After mistakenly interrupting the romantic interlude of a greasy man and his girlfriend at Greasy Lake, the evening becomes a succession of negative events for the three boys. Following a fight with the greaser, the boys then turn their attention to his screaming girlfriend, as her man lies unconscious on the ground. The narrator and his two friends are suddenly interrupted during their assault of the greaser's girlfriend by two fraternity boys and must flee the scene of their various crimes. The narrator runs in a blind panic through the woods and unconsciously wades into Greasy Lake. As he thrashes wildly through the murky water, his progress impeded by the feculent growth, the narrator flounders into a corpse.

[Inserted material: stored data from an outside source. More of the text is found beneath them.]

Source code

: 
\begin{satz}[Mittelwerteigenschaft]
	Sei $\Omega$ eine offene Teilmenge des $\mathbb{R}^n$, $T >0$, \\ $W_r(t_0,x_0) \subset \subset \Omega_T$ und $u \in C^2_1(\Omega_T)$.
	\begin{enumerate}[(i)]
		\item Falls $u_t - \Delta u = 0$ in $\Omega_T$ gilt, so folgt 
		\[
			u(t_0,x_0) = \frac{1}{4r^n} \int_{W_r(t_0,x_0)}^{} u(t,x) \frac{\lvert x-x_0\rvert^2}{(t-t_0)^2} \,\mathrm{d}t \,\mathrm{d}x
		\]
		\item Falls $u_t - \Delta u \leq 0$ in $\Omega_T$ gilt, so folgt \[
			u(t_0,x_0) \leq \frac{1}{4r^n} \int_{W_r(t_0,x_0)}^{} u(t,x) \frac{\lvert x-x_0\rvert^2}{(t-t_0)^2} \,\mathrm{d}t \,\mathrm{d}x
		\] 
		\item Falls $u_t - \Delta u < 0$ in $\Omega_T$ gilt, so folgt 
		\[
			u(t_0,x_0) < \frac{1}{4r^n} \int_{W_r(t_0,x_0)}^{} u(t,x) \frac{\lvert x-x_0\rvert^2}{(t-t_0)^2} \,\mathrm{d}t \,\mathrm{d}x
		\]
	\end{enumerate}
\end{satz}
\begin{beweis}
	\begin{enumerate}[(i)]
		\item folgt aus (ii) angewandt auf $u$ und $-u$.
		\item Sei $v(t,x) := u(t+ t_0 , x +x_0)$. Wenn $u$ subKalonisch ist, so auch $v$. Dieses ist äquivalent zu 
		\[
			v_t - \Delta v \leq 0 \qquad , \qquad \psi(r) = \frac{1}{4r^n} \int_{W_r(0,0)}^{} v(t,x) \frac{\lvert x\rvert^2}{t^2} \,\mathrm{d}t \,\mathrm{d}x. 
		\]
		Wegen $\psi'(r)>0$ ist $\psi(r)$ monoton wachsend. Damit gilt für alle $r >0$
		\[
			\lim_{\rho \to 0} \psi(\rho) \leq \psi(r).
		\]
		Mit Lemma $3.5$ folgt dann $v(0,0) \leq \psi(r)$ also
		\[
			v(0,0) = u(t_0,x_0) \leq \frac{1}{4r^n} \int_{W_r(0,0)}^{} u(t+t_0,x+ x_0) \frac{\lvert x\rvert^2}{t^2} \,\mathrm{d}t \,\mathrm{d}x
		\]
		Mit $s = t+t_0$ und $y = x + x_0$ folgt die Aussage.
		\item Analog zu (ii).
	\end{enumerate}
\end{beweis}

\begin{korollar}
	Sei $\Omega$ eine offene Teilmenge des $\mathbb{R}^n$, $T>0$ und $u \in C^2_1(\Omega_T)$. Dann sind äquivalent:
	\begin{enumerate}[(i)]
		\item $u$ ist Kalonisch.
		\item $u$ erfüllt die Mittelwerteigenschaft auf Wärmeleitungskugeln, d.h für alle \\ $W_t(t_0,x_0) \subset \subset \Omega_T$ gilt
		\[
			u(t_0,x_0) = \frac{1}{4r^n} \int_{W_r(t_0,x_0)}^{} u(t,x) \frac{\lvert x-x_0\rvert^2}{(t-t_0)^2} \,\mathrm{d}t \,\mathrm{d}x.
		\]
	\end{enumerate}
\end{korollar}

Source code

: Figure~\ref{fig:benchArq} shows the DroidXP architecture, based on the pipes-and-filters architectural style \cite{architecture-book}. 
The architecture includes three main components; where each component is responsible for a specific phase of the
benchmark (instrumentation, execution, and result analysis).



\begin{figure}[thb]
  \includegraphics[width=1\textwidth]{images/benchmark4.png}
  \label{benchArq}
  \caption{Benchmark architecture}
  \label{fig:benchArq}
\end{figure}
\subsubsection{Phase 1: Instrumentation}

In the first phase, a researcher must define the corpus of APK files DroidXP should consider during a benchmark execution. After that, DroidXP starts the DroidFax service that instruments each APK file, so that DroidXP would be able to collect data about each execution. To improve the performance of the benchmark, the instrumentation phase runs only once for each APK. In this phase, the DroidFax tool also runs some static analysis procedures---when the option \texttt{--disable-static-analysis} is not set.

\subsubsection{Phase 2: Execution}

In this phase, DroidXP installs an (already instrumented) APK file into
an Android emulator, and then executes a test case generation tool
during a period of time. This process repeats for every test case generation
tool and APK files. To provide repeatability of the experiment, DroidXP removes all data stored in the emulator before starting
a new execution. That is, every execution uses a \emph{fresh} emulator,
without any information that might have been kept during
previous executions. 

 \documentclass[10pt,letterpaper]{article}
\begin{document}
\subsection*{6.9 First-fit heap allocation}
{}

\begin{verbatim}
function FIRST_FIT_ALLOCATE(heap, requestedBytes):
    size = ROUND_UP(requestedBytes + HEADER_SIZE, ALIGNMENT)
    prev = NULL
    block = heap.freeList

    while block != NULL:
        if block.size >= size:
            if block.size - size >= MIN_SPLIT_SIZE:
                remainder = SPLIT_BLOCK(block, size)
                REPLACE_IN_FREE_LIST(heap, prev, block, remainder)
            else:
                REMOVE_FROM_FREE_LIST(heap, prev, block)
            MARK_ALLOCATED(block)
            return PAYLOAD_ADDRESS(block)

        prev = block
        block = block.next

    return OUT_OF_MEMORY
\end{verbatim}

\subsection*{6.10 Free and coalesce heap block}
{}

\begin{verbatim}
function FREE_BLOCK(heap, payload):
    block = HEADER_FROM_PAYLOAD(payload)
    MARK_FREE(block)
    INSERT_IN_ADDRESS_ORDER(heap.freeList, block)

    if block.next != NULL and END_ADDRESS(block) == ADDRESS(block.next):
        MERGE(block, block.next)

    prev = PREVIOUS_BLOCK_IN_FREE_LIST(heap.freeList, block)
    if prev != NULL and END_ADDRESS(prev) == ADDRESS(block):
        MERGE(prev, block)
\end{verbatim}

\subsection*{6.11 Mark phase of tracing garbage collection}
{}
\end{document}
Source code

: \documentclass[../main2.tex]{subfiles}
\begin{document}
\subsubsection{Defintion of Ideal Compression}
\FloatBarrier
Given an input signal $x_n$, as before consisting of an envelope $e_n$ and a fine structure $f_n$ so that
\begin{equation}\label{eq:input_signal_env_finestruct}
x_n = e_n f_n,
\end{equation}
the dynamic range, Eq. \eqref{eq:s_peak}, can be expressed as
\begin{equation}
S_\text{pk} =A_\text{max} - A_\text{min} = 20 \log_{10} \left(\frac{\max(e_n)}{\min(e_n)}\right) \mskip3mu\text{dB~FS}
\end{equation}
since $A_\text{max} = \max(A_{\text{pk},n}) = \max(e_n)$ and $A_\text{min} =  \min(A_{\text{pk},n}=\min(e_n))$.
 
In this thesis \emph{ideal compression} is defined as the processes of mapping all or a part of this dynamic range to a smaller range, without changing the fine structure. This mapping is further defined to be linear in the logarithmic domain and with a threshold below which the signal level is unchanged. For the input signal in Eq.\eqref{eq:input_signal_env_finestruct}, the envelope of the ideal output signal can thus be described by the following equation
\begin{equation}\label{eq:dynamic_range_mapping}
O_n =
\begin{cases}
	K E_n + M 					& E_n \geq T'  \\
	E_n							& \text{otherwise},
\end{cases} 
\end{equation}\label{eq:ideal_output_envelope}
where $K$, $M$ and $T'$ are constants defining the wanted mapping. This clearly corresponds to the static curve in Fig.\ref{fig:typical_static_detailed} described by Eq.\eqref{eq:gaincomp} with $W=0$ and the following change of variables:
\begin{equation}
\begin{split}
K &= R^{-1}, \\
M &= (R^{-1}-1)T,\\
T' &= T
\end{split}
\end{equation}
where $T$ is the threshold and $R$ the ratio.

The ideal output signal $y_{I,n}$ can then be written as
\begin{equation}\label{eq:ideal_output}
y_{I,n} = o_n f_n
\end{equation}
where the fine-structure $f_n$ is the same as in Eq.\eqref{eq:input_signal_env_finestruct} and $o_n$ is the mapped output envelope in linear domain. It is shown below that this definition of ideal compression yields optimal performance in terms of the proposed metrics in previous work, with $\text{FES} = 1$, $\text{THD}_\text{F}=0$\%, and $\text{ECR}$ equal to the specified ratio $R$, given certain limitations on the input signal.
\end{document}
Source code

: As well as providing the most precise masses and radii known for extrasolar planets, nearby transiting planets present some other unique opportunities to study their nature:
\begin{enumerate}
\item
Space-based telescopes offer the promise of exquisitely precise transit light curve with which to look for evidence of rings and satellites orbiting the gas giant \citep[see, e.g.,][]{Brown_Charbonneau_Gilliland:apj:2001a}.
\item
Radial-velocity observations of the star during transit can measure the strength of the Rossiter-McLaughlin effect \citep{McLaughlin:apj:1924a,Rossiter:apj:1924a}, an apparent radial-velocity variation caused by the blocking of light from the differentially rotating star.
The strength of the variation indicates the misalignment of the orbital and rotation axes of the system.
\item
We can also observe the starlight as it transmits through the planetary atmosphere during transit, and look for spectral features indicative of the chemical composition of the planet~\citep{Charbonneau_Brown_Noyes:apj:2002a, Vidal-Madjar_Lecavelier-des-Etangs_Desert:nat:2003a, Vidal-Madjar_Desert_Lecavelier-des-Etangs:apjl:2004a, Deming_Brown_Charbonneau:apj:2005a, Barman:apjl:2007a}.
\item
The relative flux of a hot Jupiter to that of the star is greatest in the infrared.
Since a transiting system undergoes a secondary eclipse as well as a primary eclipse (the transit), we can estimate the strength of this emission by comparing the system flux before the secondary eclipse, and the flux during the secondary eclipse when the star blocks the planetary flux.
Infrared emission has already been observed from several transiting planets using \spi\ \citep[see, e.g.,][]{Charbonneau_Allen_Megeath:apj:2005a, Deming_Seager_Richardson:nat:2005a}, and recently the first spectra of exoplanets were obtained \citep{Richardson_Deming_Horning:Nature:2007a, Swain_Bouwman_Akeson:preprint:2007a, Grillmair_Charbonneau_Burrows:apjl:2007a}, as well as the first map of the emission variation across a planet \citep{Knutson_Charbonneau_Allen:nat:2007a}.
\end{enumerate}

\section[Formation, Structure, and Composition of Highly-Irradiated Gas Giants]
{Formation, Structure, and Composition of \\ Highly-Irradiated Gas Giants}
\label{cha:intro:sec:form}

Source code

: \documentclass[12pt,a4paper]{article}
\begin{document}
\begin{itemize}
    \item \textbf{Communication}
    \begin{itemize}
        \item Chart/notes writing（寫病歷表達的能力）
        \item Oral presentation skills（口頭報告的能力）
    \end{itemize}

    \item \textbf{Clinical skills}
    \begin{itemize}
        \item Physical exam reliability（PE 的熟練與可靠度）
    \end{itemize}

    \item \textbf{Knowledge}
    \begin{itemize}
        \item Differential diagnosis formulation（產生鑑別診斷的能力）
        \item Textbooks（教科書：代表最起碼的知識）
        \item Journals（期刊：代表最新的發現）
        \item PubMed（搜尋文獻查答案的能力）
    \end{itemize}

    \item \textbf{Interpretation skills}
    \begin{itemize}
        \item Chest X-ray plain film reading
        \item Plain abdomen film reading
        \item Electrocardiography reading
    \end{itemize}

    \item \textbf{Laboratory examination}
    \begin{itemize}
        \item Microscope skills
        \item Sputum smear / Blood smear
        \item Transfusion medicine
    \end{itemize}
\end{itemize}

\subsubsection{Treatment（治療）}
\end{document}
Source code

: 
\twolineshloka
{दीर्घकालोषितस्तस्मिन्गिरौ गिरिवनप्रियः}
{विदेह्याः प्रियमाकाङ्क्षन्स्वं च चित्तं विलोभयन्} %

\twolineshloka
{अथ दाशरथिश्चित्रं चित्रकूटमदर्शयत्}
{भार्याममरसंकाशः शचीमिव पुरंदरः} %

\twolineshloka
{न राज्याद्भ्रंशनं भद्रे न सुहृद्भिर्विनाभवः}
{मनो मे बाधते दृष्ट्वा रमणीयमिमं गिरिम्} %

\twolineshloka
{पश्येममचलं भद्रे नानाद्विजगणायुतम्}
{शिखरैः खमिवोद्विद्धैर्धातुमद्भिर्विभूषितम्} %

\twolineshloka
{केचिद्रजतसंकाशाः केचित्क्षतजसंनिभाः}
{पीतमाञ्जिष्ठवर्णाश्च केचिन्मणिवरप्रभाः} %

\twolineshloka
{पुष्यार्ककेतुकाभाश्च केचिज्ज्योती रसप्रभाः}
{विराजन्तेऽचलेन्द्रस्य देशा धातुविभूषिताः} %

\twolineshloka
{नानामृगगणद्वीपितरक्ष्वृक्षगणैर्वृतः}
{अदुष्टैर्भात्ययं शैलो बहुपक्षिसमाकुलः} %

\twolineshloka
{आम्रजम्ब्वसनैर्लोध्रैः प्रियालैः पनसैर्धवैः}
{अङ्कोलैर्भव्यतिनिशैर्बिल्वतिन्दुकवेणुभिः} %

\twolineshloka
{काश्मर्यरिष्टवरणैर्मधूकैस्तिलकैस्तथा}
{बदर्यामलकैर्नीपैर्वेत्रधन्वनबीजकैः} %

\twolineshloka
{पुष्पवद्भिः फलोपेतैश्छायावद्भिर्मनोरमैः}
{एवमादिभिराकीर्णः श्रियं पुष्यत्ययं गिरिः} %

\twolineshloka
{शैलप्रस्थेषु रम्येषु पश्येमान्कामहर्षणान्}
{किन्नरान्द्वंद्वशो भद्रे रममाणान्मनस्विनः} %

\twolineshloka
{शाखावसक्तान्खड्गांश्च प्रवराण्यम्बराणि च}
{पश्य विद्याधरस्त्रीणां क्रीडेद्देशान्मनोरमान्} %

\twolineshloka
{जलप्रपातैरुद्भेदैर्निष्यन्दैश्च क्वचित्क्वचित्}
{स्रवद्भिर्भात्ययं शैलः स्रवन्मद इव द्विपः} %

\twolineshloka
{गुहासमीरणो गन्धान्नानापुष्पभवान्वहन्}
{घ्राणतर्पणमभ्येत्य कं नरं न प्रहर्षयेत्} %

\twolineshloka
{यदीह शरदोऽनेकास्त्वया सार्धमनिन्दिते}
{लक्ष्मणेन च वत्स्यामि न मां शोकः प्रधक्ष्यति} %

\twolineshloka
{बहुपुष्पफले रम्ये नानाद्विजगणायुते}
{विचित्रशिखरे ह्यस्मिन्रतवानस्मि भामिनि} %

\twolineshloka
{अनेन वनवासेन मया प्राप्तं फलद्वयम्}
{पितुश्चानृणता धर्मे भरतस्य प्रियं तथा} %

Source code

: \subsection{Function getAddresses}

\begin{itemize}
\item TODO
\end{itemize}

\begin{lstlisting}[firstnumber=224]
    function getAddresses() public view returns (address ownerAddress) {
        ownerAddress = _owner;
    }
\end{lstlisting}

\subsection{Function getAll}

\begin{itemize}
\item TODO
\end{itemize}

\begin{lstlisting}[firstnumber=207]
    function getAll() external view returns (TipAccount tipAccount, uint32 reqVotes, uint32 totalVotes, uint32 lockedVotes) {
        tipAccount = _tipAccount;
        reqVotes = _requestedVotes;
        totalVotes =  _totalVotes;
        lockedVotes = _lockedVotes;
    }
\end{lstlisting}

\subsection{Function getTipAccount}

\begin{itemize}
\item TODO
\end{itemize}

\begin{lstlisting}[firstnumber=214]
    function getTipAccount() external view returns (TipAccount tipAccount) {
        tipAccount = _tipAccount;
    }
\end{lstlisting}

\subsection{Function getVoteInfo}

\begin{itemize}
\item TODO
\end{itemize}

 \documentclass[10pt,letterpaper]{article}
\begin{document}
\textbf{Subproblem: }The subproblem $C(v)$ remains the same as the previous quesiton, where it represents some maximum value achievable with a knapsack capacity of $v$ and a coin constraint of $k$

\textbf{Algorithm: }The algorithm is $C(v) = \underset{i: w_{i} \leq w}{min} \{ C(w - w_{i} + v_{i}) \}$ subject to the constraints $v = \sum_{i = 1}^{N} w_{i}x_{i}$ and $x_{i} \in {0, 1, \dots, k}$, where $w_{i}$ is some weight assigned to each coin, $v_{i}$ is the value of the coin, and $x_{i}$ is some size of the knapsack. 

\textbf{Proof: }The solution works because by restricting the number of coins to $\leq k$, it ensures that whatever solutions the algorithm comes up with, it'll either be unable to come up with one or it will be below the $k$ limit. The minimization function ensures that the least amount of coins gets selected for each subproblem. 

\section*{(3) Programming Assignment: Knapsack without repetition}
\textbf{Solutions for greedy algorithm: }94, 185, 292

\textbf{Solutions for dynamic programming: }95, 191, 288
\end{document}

Shocked, a moment passes before the narrator realizes what he has encountered. Upon doing so, he becomes more panicked: "Understood, and stumbled back in horror and revulsion..."(7) It is at this point that the narrator abandons all pretence of being a 'bad' character by displaying his true emotions and reactions, of fear and disgust, towards the events that have transpired, and the environment in which he finds himself. Throughout the evening at Greasy Lake, the narrator discards his defiant, adolescent persona and regresses significantly in confidence and maturity due to the traumatic events endured, until he consequently reverts to a temporary infantile mentality, until finally regaining some composure in order to escape Greasy Lake.

"Greasy Lake" begins with the narrator describing the qualities which were prevalent among boys during his adolescence. "There was a time when courtesy and winning ways went out of style, when it was good to be...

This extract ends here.